I have long interpreted the phrase “in the sight of the Lord” from the understanding of rising to God’s perspective to look down on how small I am. This view always has been accompanied with discomfort as it seemed to require some measure of focus on “me” when the whole principle seemed to require a solitary focus on Jesus. But what if “in the sight of the Lord” has nothing to do with looking at myself from God’s perspective (from His sight), but rather just continuing to look at Him?
When we look up at a redwood, we automatically become aware of scope. When we gaze in wonder at a mountain range, we automatically understand grandeur. How much more is this principle true when we fix our eyes on Jesus.
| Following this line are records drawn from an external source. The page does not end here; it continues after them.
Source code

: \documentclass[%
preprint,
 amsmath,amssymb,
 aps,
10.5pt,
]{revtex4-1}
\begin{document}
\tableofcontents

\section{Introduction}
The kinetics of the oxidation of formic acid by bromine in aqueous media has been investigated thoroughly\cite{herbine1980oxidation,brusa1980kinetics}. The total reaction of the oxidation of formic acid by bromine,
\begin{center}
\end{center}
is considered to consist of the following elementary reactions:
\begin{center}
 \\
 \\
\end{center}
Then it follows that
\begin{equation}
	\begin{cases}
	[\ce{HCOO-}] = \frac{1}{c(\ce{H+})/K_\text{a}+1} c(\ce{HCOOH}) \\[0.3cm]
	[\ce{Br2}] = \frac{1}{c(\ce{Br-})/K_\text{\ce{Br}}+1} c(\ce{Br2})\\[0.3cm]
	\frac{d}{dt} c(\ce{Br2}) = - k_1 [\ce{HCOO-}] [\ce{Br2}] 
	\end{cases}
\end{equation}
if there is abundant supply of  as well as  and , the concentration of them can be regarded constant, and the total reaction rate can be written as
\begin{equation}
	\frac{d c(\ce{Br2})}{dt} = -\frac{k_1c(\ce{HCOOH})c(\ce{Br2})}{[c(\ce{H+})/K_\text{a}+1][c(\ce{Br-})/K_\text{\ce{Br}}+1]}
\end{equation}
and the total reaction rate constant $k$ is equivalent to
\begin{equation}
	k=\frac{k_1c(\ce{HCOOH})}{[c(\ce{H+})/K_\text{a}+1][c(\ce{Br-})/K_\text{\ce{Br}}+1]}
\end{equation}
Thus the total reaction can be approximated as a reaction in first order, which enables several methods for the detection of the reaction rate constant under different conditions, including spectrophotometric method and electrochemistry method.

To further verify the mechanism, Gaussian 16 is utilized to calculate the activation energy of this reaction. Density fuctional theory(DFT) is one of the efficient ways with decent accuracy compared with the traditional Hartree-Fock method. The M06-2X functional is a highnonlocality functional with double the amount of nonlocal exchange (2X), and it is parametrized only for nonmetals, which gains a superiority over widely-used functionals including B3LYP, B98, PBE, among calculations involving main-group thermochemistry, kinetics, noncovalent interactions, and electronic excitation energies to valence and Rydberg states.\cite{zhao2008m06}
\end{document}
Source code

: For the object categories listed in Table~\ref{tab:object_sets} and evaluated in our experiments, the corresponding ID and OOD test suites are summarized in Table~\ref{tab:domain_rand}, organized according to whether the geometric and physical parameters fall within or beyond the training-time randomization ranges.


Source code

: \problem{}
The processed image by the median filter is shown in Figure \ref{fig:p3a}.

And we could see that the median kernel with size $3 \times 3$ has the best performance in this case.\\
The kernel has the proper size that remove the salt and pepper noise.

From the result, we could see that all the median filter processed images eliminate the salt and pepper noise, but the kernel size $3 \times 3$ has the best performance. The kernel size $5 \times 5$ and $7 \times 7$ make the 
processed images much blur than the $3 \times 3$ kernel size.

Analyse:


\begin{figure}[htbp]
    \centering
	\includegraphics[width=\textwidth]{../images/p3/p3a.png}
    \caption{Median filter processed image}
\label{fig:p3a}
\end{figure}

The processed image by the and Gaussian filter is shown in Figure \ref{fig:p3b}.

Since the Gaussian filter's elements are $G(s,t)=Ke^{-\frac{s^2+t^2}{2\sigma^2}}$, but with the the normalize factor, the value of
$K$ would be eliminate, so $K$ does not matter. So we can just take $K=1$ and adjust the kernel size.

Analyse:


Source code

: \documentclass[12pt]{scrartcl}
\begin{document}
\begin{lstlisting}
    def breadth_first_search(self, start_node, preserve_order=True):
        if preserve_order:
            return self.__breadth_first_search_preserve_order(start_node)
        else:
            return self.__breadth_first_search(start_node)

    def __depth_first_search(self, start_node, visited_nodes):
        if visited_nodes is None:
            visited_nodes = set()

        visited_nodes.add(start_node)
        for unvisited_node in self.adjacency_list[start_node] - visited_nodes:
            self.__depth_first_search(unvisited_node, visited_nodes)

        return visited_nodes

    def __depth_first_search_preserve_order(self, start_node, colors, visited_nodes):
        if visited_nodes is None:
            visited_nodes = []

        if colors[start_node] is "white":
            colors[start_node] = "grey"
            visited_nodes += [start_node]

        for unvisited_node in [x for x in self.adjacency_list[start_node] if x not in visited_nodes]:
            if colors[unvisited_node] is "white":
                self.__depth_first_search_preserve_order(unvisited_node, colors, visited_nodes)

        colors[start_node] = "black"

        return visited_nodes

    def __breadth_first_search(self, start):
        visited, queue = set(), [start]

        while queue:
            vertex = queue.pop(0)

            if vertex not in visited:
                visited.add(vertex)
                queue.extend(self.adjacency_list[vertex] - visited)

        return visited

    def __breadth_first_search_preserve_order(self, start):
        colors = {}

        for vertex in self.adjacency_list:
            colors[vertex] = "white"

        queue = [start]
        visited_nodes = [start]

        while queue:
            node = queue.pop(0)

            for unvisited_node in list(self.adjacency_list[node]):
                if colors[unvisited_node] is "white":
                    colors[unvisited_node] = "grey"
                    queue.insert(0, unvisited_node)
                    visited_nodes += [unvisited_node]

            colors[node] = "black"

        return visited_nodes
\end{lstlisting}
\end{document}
When we look up at Him, we are automatically humbled. Looking at ourselves even if from God’s perspective is still looking at ourselves, but when we lift our eyes to Jesus, when our sight is on the Lord, we assume our rightful place. C. S. Lewis put it this way: “Humility is not thinking less of yourself; it’s thinking of yourself less.”
There are two forms of pride: One is to puff up and make ourselves something more than we are, and the other is to shrink back and make ourselves something less than we were created to be. Both result from looking at ourselves, whether downward from God’s perspective or upward from the perspective of others who admire us (or to whom we compare ourselves favorably). When we are focused on “the sight of the Lord,” we neither shrink back or puff up, rather we stand our sacred ground.
What is that sacred ground? To gaze at Jesus and be transfixed by His glory, to point at Him with glee, to lift up our voice so that the nations can hear us exclaim: “Oh, magnify the Lord with me, and let us exalt His name together” (Psalm 34:3). No one looks at us—they all look at Who we point to. No one lifts us up—they all fix their eyes on He whom we exalt. We don’t in that sense humble nor magnify ourselves, for when the Lord is in our sight, all things take their proper place. It is in the sight of the Lord (in looking at Jesus and exalting Him) that we are humbled, not in the sight of some twisted distortion of ourselves.
What about that the lift to ourselves that God promises when we fix our sight on Him? That is to see Him better so we can better shout His praise. The principle endures: God only magnifies our voice so that more people can direct their attention to Him, that unreached peoples who have focused on themselves for millennia may lift up their eyes with us at all the grandeur of God. Humbling ourselves in the sight of the Lord is not assuming His place in self-review. It is self-forgetfulness as we stare in wonder at Jesus. And our staring draws the attention of all men to Him.